Wednesday, August 5, 2009

Alligators and Congregation Board Presidents

One of the primary tasks for a board is to "link" with our "sources of authority and accountability", referred to as "moral owners" (analogous to stockholders in a for-profit organization) in the Carver model. In a previous post I listed these sources and explained the UUA Board's decision to not use "ownership" because of the painful history of ownership and slavery in the United States.

Congregations are, of course, at the top of the list. After all, we are an "Association of Congregations". But who, exactly, do we talk to when we "link"? Far too often it is the most vocal ones who contact us, which is why the Board has created a "Linkage Working Group" to set up a systematic way to be informed and collect information that the Board can then act on.

I asked four people who the Board should be talking to in the congregation, and got four answers:
- Simple. It's the board president.
- Easy -- it's the minister.
- But of course congregations are represented by their GA delegates!
- Anyone who is elected or called.

This question then became the basis for "cafe conversations" (a cross between small discussion groups and speed dating) between eight UUA Board members and the District Presidents at the last General Assembly. It was a very rich discussion, as the District Presidents have a similar issue, especially if they are also under Policy Governance.

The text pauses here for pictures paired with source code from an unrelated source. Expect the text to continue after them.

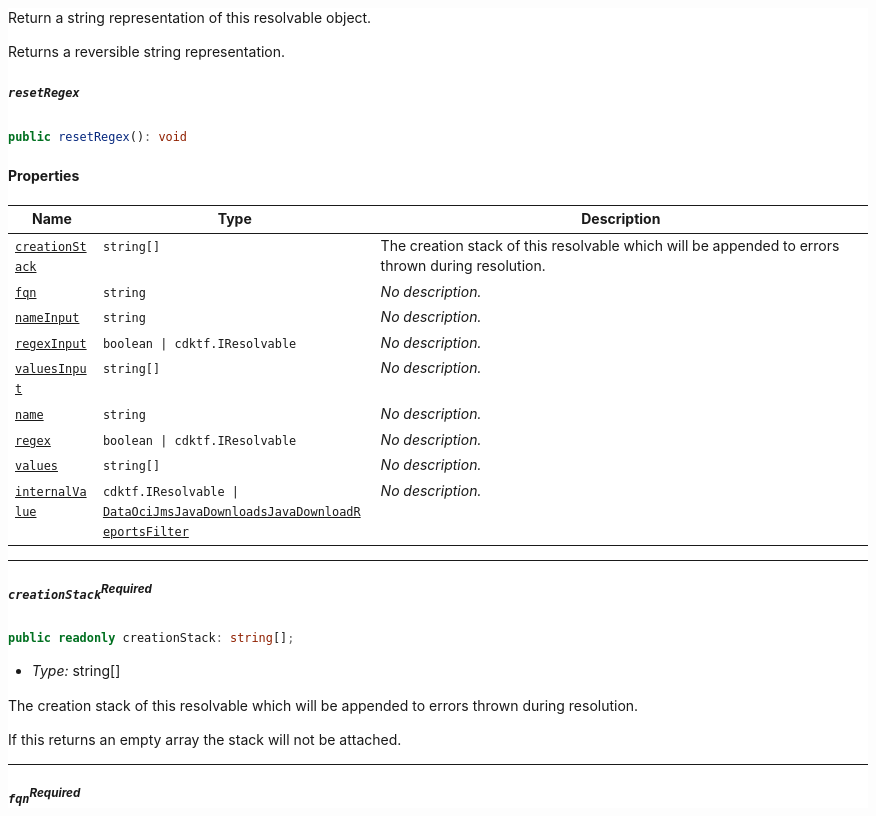 Return a string representation of this resolvable object.

Returns a reversible string representation.

##### `resetRegex` <a name="resetRegex" id="rhizo-co-terraform-provider-oci.dataOciJmsJavaDownloadsJavaDownloadReports.DataOciJmsJavaDownloadsJavaDownloadReportsFilterOutputReference.resetRegex"></a>

```typescript
public resetRegex(): void
```


#### Properties <a name="Properties" id="Properties"></a>

| **Name** | **Type** | **Description** |
| --- | --- | --- |
| <code><a href="#rhizo-co-terraform-provider-oci.dataOciJmsJavaDownloadsJavaDownloadReports.DataOciJmsJavaDownloadsJavaDownloadReportsFilterOutputReference.property.creationStack">creationStack</a></code> | <code>string[]</code> | The creation stack of this resolvable which will be appended to errors thrown during resolution. |
| <code><a href="#rhizo-co-terraform-provider-oci.dataOciJmsJavaDownloadsJavaDownloadReports.DataOciJmsJavaDownloadsJavaDownloadReportsFilterOutputReference.property.fqn">fqn</a></code> | <code>string</code> | *No description.* |
| <code><a href="#rhizo-co-terraform-provider-oci.dataOciJmsJavaDownloadsJavaDownloadReports.DataOciJmsJavaDownloadsJavaDownloadReportsFilterOutputReference.property.nameInput">nameInput</a></code> | <code>string</code> | *No description.* |
| <code><a href="#rhizo-co-terraform-provider-oci.dataOciJmsJavaDownloadsJavaDownloadReports.DataOciJmsJavaDownloadsJavaDownloadReportsFilterOutputReference.property.regexInput">regexInput</a></code> | <code>boolean \| cdktf.IResolvable</code> | *No description.* |
| <code><a href="#rhizo-co-terraform-provider-oci.dataOciJmsJavaDownloadsJavaDownloadReports.DataOciJmsJavaDownloadsJavaDownloadReportsFilterOutputReference.property.valuesInput">valuesInput</a></code> | <code>string[]</code> | *No description.* |
| <code><a href="#rhizo-co-terraform-provider-oci.dataOciJmsJavaDownloadsJavaDownloadReports.DataOciJmsJavaDownloadsJavaDownloadReportsFilterOutputReference.property.name">name</a></code> | <code>string</code> | *No description.* |
| <code><a href="#rhizo-co-terraform-provider-oci.dataOciJmsJavaDownloadsJavaDownloadReports.DataOciJmsJavaDownloadsJavaDownloadReportsFilterOutputReference.property.regex">regex</a></code> | <code>boolean \| cdktf.IResolvable</code> | *No description.* |
| <code><a href="#rhizo-co-terraform-provider-oci.dataOciJmsJavaDownloadsJavaDownloadReports.DataOciJmsJavaDownloadsJavaDownloadReportsFilterOutputReference.property.values">values</a></code> | <code>string[]</code> | *No description.* |
| <code><a href="#rhizo-co-terraform-provider-oci.dataOciJmsJavaDownloadsJavaDownloadReports.DataOciJmsJavaDownloadsJavaDownloadReportsFilterOutputReference.property.internalValue">internalValue</a></code> | <code>cdktf.IResolvable \| <a href="#rhizo-co-terraform-provider-oci.dataOciJmsJavaDownloadsJavaDownloadReports.DataOciJmsJavaDownloadsJavaDownloadReportsFilter">DataOciJmsJavaDownloadsJavaDownloadReportsFilter</a></code> | *No description.* |

---

##### `creationStack`<sup>Required</sup> <a name="creationStack" id="rhizo-co-terraform-provider-oci.dataOciJmsJavaDownloadsJavaDownloadReports.DataOciJmsJavaDownloadsJavaDownloadReportsFilterOutputReference.property.creationStack"></a>

```typescript
public readonly creationStack: string[];
```

- *Type:* string[]

The creation stack of this resolvable which will be appended to errors thrown during resolution.

If this returns an empty array the stack will not be attached.

---

##### `fqn`<sup>Required</sup> <a name="fqn" id="rhizo-co-terraform-provider-oci.dataOciJmsJavaDownloadsJavaDownloadReports.DataOciJmsJavaDownloadsJavaDownloadReportsFilterOutputReference.property.fqn"></a>
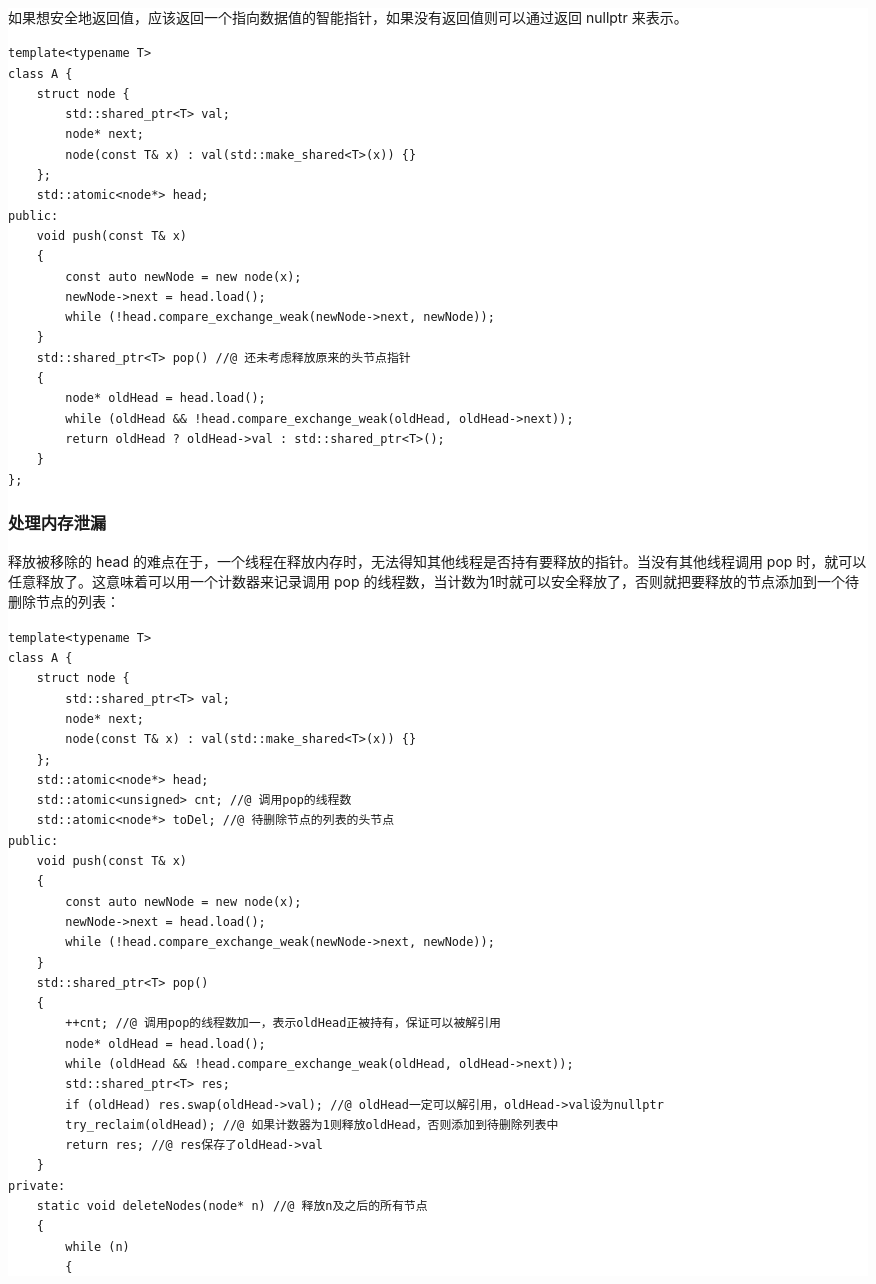 如果想安全地返回值，应该返回一个指向数据值的智能指针，如果没有返回值则可以通过返回 nullptr  来表示。

```
template<typename T>
class A {
    struct node {
        std::shared_ptr<T> val;
        node* next;
        node(const T& x) : val(std::make_shared<T>(x)) {}
    };
    std::atomic<node*> head;
public:
    void push(const T& x)
    {
        const auto newNode = new node(x);
        newNode->next = head.load();
        while (!head.compare_exchange_weak(newNode->next, newNode));
    }
    std::shared_ptr<T> pop() //@ 还未考虑释放原来的头节点指针
    {
        node* oldHead = head.load();
        while (oldHead && !head.compare_exchange_weak(oldHead, oldHead->next));
        return oldHead ? oldHead->val : std::shared_ptr<T>();
    }
};
```

### 处理内存泄漏

释放被移除的 head 的难点在于，一个线程在释放内存时，无法得知其他线程是否持有要释放的指针。当没有其他线程调用 pop 时，就可以任意释放了。这意味着可以用一个计数器来记录调用 pop 的线程数，当计数为1时就可以安全释放了，否则就把要释放的节点添加到一个待删除节点的列表：

```
template<typename T>
class A {
	struct node {
		std::shared_ptr<T> val;
		node* next;
		node(const T& x) : val(std::make_shared<T>(x)) {}
	};
	std::atomic<node*> head;
	std::atomic<unsigned> cnt; //@ 调用pop的线程数
	std::atomic<node*> toDel; //@ 待删除节点的列表的头节点
public:
	void push(const T& x)
	{
		const auto newNode = new node(x);
		newNode->next = head.load();
		while (!head.compare_exchange_weak(newNode->next, newNode));
	}
	std::shared_ptr<T> pop()
	{
		++cnt; //@ 调用pop的线程数加一，表示oldHead正被持有，保证可以被解引用
		node* oldHead = head.load();
		while (oldHead && !head.compare_exchange_weak(oldHead, oldHead->next));
		std::shared_ptr<T> res;
		if (oldHead) res.swap(oldHead->val); //@ oldHead一定可以解引用，oldHead->val设为nullptr
		try_reclaim(oldHead); //@ 如果计数器为1则释放oldHead，否则添加到待删除列表中
		return res; //@ res保存了oldHead->val
	}
private:
	static void deleteNodes(node* n) //@ 释放n及之后的所有节点
	{
		while (n)
		{
```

What became clear was how difficult it is for many congregation presidents to get out of the role of "customer". Linkage is not only about who you talk to, but what you talk about: our congregations are both "customers" of services provided by the UUA (a conversation held most appropriately with the UUA staff), and "sources" (moral owners) who care deeply about what the institution of Unitarian Universalism provides to the world (conversations with the UUA Board). Congregation presidents are often so caught up in the crises of church life (even as a policy governance board) that asking them what differences they want the UUA to make in the world can not only catch them cold but also seem irrelevant.

In speaking to about 150 congregation presidents at GA, I used the classic metaphor of being "hard to remember your aim was to drain the swamp when you are up to your whatever in alligators". Lots of heads nodded, as they did when I recounted mythical survey results that said congregation presidents spend "49 hours attending congregation board meetings, 96 hours attending meetings they didn’t realize they were expected to attend before they agreed to be president, 47 hours either explaining why they were transitioning to policy governance or why they were NOT transitioning to policy governance, and a whopping 117 hours wondering why can’t we all just get along."

Is there time in there to be talking to their district trustee about their dreams for the larger vision?